Wednesday we woke up to a surprising site - big puffy flakes of snow falling from the sky! No snow or freeze had been predicted so no one was expecting this. It snows so infrequently here - maybe once or twice a year, usually in January. Our first freeze was two weeks late, then snow. What next? Of course it did not stick to the streets and by late afternoon it turned to rain and the snow was all gone. Here are a few pictures of the garden. Anna took all these pictures for me.

Looking over the side fence at the vegetable garden.

Lantana and iris in the snow.

Frozen Vegetable Garden

Cute Cabbage in the snow.

Frozen Okra flower.

Fall colored leaves.

Green Pumpkin Recipe, Last Harvest Chicken Soup

Since we have had a few frosts that mainly affected the tender pumpkins and squashes, I have chickened out and picked all the tender vegetables from the garden. This time of year you truly play a game of chicken with the last tender tomatoes and peppers and the first freeze. When will it be? Do I want all those green tomatoes in my house or can I wait a bit longer and let some of them ripen? If you wait too long and get caught by a freeze you will lose them all. (Not really because you can go ahead and make green tomato relish right away. The green tomatoes just wont keep and ripen if they have been touched with freezing, they will quickly rot in your house, so you really do want to get them before freezing weather.) Other vegetables like cabbage and broccoli can be left in the garden here in North Texas for a good while longer as our freezes usually only dip a few degrees below 32 over night.

The tomatoes green and red, the peppers, cucumbers and squashes are all safely in my house now waiting for me to decide what to do with them. Most of the broccoli has been picked and eaten. The cabbages, Brussels sprouts, carrots and mustard greens will be fine in the garden for now, but what about all those green unripened pumpkins sitting out there on their shriveled vines?

I wasn't sure of you could eat a green pumpkin so I did some research on line. I found out two things. The light green pumpkins that still had soft skin could be eaten just like any other squash. The dark green pumpkins with hard skins were fully mature and would turn orange if they got enough sun. One site suggested that you pick the green pumpkins and put them in a sunny dry place, such as a porch, while another site said you could leave them in the garden as long as it didn't freeze hard. Since that end of the garden tends to be wet I decided to pick my green pumpkins. Of course since last night was supposed to be the first freeze I had to bring them inside for the night - I am over run!

Green Pumpkin Stir-fry
Soft skinned small green pumpkins cut up. Do not skin or seed.
Several onions cut up in rings.
Olive oil
Salt and pepper

Add olive oil, butter and onions to a large frying pan. Cook on medium heat stirring frequently until onions are translucent. Add the cut up green pumpkin and spices. Cook stirring frequently until pumpkin is tender.

Last Harvest Chicken soup
Its really hard to go wrong with soup. You dont really need a recipe - just start with good broth and add whatever you have on hand.

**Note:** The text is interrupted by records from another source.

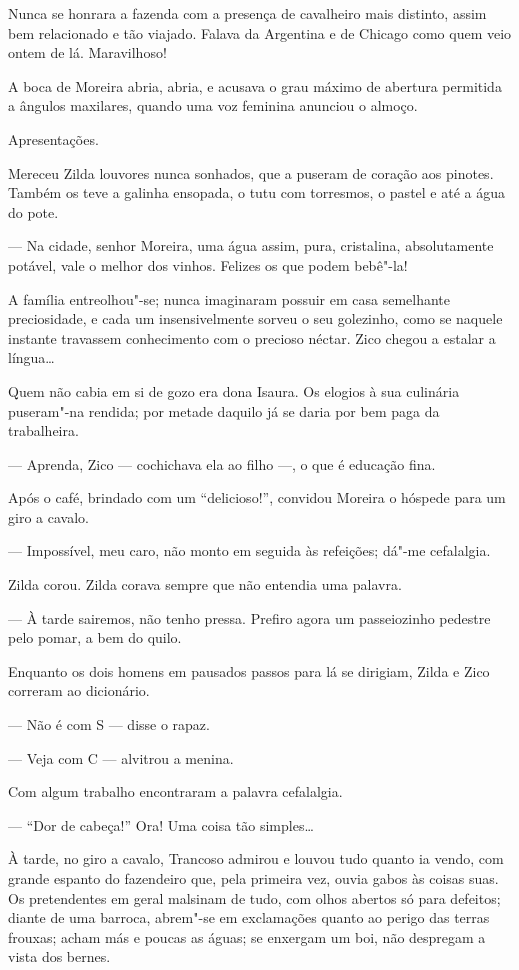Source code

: Nunca se honrara a fazenda com a presença de cavalheiro mais distinto,
assim bem relacionado e tão viajado. Falava da Argentina e de Chicago
como quem veio ontem de lá. Maravilhoso!

A boca de Moreira abria, abria, e acusava o grau máximo de abertura
permitida a ângulos maxilares, quando uma voz feminina anunciou o
almoço.

Apresentações.

Mereceu Zilda louvores nunca sonhados, que a puseram de coração aos
pinotes. Também os teve a galinha ensopada, o tutu com torresmos, o
pastel e até a água do pote.

--- Na cidade, senhor Moreira, uma água assim, pura, cristalina,
absolutamente potável, vale o melhor dos vinhos. Felizes os que podem
bebê"-la!

A família entreolhou"-se; nunca imaginaram possuir em casa semelhante
preciosidade, e cada um insensivelmente sorveu o seu golezinho, como se
naquele instante travassem conhecimento com o precioso néctar. Zico
chegou a estalar a língua\ldots{}

Quem não cabia em si de gozo era dona Isaura. Os elogios à sua culinária
puseram"-na rendida; por metade daquilo já se daria por bem paga da
trabalheira.

--- Aprenda, Zico --- cochichava ela ao filho ---, o que é educação
fina.

Após o café, brindado com um ``delicioso!'', convidou Moreira o hóspede
para um giro a cavalo.

--- Impossível, meu caro, não monto em seguida às refeições; dá"-me
cefalalgia.

Zilda corou. Zilda corava sempre que não entendia uma palavra.

--- À tarde sairemos, não tenho pressa. Prefiro agora um passeiozinho
pedestre pelo pomar, a bem do quilo.

Enquanto os dois homens em pausados passos para lá se dirigiam, Zilda e
Zico correram ao dicionário.

--- Não é com S --- disse o rapaz.

--- Veja com C --- alvitrou a menina.

Com algum trabalho encontraram a palavra cefalalgia.

--- ``Dor de cabeça!'' Ora! Uma coisa tão simples\ldots{}

À tarde, no giro a cavalo, Trancoso admirou e louvou tudo quanto ia
vendo, com grande espanto do fazendeiro que, pela primeira vez, ouvia
gabos às coisas suas. Os pretendentes em geral malsinam de tudo, com
olhos abertos só para defeitos; diante de uma barroca, abrem"-se em
exclamações quanto ao perigo das terras frouxas; acham más e poucas as
águas; se enxergam um boi, não despregam a vista dos bernes.

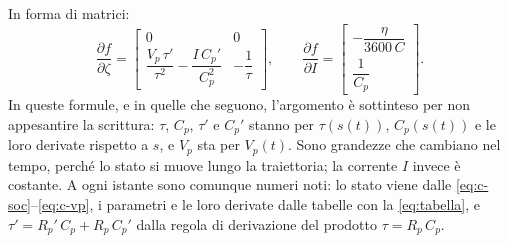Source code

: \documentclass[11pt,a4paper]{article}
\begin{document}
In forma di matrici:
\[
  \frac{\partial f}{\partial \zeta} =
  \begin{bmatrix}
    0 & 0 \\[4pt]
    \dfrac{V_p\,\tau'}{\tau^2} - \dfrac{I\,C_p'}{C_p^2} & -\dfrac{1}{\tau}
  \end{bmatrix},
  \qquad
  \frac{\partial f}{\partial I} =
  \begin{bmatrix}
    -\dfrac{\eta}{3600\,C} \\[8pt] \dfrac{1}{C_p}
  \end{bmatrix}.
\]
In queste formule, e in quelle che seguono, l'argomento è sottinteso per non
appesantire la scrittura: $\tau$, $C_p$, $\tau'$ e $C_p'$ stanno per
$\tau(s(t))$, $C_p(s(t))$ e le loro derivate rispetto a $s$, e $V_p$ sta per
$V_p(t)$. Sono grandezze che cambiano nel tempo, perché lo stato si muove lungo
la traiettoria; la corrente $I$ invece è costante. A ogni istante sono comunque
numeri noti: lo stato viene dalle \eqref{eq:c-soc}--\eqref{eq:c-vp}, i
parametri e le loro derivate dalle tabelle con la \eqref{eq:tabella}, e
$\tau' = R_p'\,C_p + R_p\,C_p'$ dalla regola di derivazione del prodotto
$\tau = R_p\,C_p$.
\end{document}
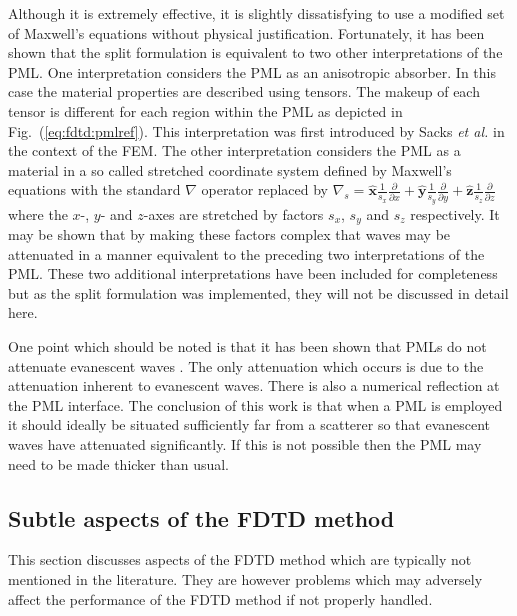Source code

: \documentclass[a4paper, 12pt]{article}
\newcommand{\rfig}[1]{Fig.\ (\ref{#1})}
\begin{document}
	Although it is extremely effective, it is slightly dissatisfying to use
	a modified set of Maxwell's equations without physical
	justification. Fortunately, it has been shown that the split
	formulation is equivalent to two other interpretations of the PML. One
	interpretation considers the PML as an anisotropic absorber. In this
	case the material properties are described using tensors. The makeup
	of each tensor is different for each region within the PML as depicted
	in \rfig{eq:fdtd:pmlref}. This interpretation was first introduced by
	Sacks \emph{et al.} \cite{sacks95ieeetransantprop} in the context of the FEM. The other interpretation considers the
	PML as a material in a so called stretched coordinate system
	defined by Maxwell's equations with the standard $\nabla$ operator
	replaced by
	$\nabla_s=\hat{\mathbf{x}}\frac{1}{s_x}\frac{\partial}{\partial
		x}+\hat{\mathbf{y}}\frac{1}{s_y}\frac{\partial}{\partial
		y}+\hat{\mathbf{z}}\frac{1}{s_z}\frac{\partial}{\partial z}$
	\cite{jin02book} where
	the $x$-, $y$- and $z$-axes are stretched by factors $s_x$, $s_y$ and
	$s_z$ respectively. It may be shown that by making these factors
	complex that waves may be attenuated in a manner equivalent to the
	preceding two interpretations of the PML. These two additional
	interpretations have been included for completeness but as the split
	formulation was implemented, they will not be discussed in detail
	here.

	One point which should be noted is that it has been shown that PMLs do
	not attenuate evanescent waves
	\cite{moerloose95ieeemicguidwavlet,berenger99ieeetransantprop1497,berenger00intjournnummodel}.
	The only attenuation which occurs is due to the attenuation inherent
	to evanescent waves. There is also a numerical reflection at the PML
	interface. The conclusion of this work is that when a PML is employed
	it should ideally be situated sufficiently far from a scatterer so that
	evanescent waves have attenuated significantly. If this is not
	possible then the PML may need to be made thicker than usual.

	\subsection{Subtle aspects of the FDTD method}
	This section discusses aspects of the FDTD method which are typically not
	mentioned in the literature. They are however problems which may
	adversely affect the performance of the FDTD method if not properly
	handled.
\end{document}
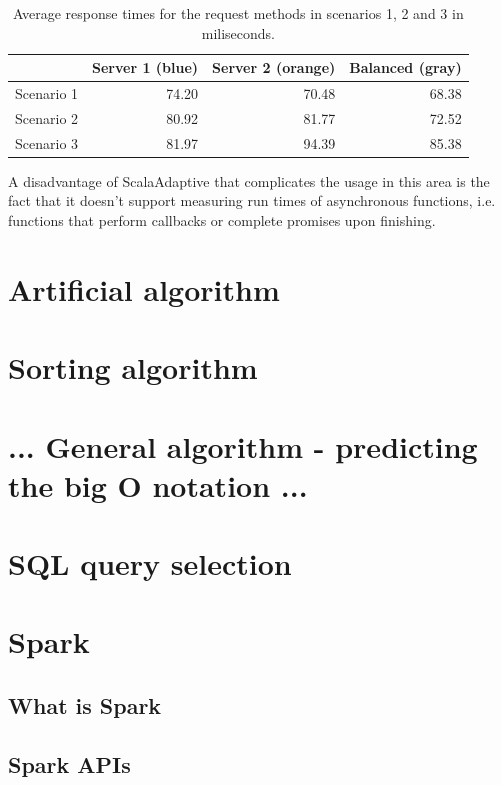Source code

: \begin{table}[h!]
	\centering
	\captionsetup{justification=centering,margin=0.5cm}
		\bgroup
	\def\arraystretch{1.5}%
	
	\begin{tabular}{|l|r|r|r|}
		\hline
		& \textbf{Server 1} (blue)& \textbf{Server 2} (orange)& \textbf{Balanced} (gray)\\ \hline
		Scenario 1 & 74.20             & 70.48             & 68.38             \\ \hline
		Scenario 2 & 80.92             & 81.77             & 72.52             \\ \hline
		Scenario 3 & 81.97             & 94.39             & 85.38             \\ \hline
	\end{tabular}
	\egroup
	\caption{Average response times for the request methods in scenarios 1, 2 and 3 in miliseconds.}
\label{tab:load_balance_resp_avgs}
\end{table}

A disadvantage of ScalaAdaptive that complicates the usage in this area is the fact that it doesn't support measuring run times of asynchronous functions, i.e. functions that perform callbacks or complete promises upon finishing.

\section{Artificial algorithm}
\section{Sorting algorithm}
\section{... General algorithm - predicting the big O notation ...}
\section{SQL query selection}
\section{Spark}
\subsection{What is Spark}

\subsection{Spark APIs}

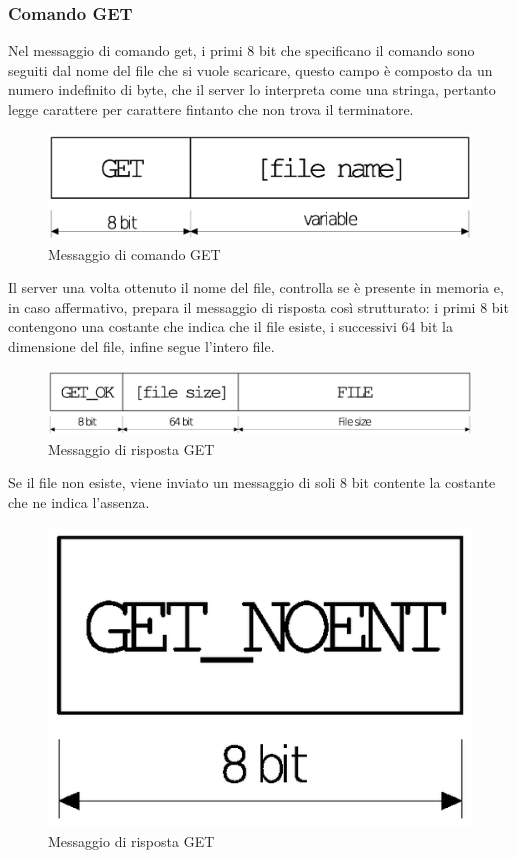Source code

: \subsubsection{Comando GET}
Nel messaggio di comando get, i primi 8 bit che specificano il comando sono 
seguiti dal nome del file che si vuole scaricare, questo campo è composto da un 
numero indefinito di byte, che il server lo interpreta come una stringa, 
pertanto legge carattere per carattere fintanto che non trova il terminatore.
\begin{figure}[!h]
	\includegraphics[scale=0.35]{images/get_client}
	\caption{Messaggio di comando GET}
\end{figure}
Il server una volta ottenuto il nome del file, controlla se è presente in memoria e, in caso affermativo, prepara il messaggio di risposta così strutturato:
i primi 8 bit contengono una costante che indica che il file esiste, i successivi 64 bit la dimensione del file, infine segue l'intero file.
\begin{figure}[!h]
	\includegraphics[scale=0.35]{images/get_server_ok}
	\caption{Messaggio di risposta GET}
\end{figure}
Se il file non esiste, viene inviato un messaggio di soli 8 bit contente la costante che ne indica l'assenza.
\begin{figure}[!h]
	\includegraphics[scale=0.35]{images/get_server_noent}
	\caption{Messaggio di risposta GET}
\end{figure}
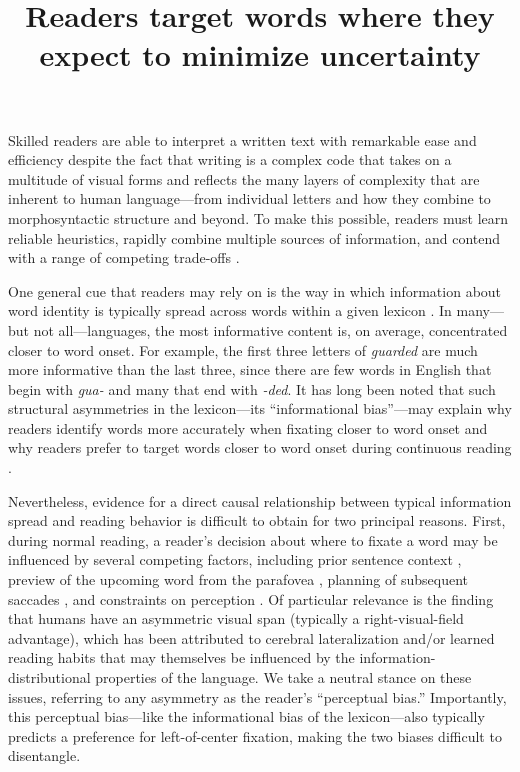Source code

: \documentclass[doc,biblatex,floatsintext]{apa7}
\title{Readers target words where they expect to minimize uncertainty}
\begin{document}
\maketitle

\noindent
Skilled readers are able to interpret a written text with remarkable ease and efficiency despite the fact that writing is a complex code that takes on a multitude of visual forms and reflects the many layers of complexity that are inherent to human language---from individual letters and how they combine to morphosyntactic structure and beyond. To make this possible, readers must learn reliable heuristics, rapidly combine multiple sources of information, and contend with a range of competing trade-offs \parencite{Rayner:1998, Yeatman:2021, Snowling:2022}.

One general cue that readers may rely on is the way in which information about word identity is typically spread across words within a given lexicon \parencite{Farid:1996, Clark:1999, Deutsch:1999, Alhama:2019, Shafir:2022}. In many---but not all---languages, the most informative content is, on average, concentrated closer to word onset. For example, the first three letters of \textit{guarded} are much more informative than the last three, since there are few words in English that begin with \textit{gua-} and many that end with \textit{-ded}. It has long been noted that such structural asymmetries in the lexicon---its ``informational bias''---may explain why readers identify words more accurately when fixating closer to word onset \parencite[the optimal viewing position;][]{ORegan:1984, Brysbaert:2005, Hyona:2011} and why readers prefer to target words closer to word onset during continuous reading \parencite[the preferred landing position;][]{McConkie:1988, Vitu:1990, Ducrot:2002}.

Nevertheless, evidence for a direct causal relationship between typical information spread and reading behavior is difficult to obtain for two principal reasons. First, during normal reading, a reader's decision about where to fixate a word may be influenced by several competing factors, including prior sentence context \parencite{Balota:1985}, preview of the upcoming word from the parafovea \parencite{Hyona:1989, Underwood:1990, Schotter:2011}, planning of subsequent saccades \parencite{McDonald:2004}, and constraints on perception \parencite{Bouma:1973, McConkie:1975}. Of particular relevance is the finding that humans have an asymmetric visual span (typically a right-visual-field advantage), which has been attributed to cerebral lateralization \parencite{Brysbaert:1988, Bub:1988, Ellis:2004, VanderHaegen:2013} and/or learned reading habits \parencite{Huey:1900, Mishkin:1952, Pollatsek:1981} that may themselves be influenced by the information-distributional properties of the language. We take a neutral stance on these issues, referring to any asymmetry as the reader's ``perceptual bias.'' Importantly, this perceptual bias---like the informational bias of the lexicon---also typically predicts a preference for left-of-center fixation, making the two biases difficult to disentangle.
\end{document}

I started with a whole chicken and boiled it up in a big pot. We had half the chicken for one dinner, then the pot was put in the fridge overnight. Next day the solidified fat was removed from the top of the pot and the rest of the chicken was de-boned. This gave about half a pot full of good broth and chicken. To that was added the last butternut squash picked from the garden along with several of the last green peppers. This was allowed to simmer until the squash was getting soft. I added water if the soup was reducing too much. Next I added some of the last broccoli, about four or five tomatoes rescued before the frost (skinned by poking them with a fork and dipping them in the boiling soup for 10 seconds. The skin comes right off), and a good two handfuls of chopped mustard greens. I added salt and pepper and Cumin. This was served as soon as the broccoli and mustard greens were soft. It was delicious.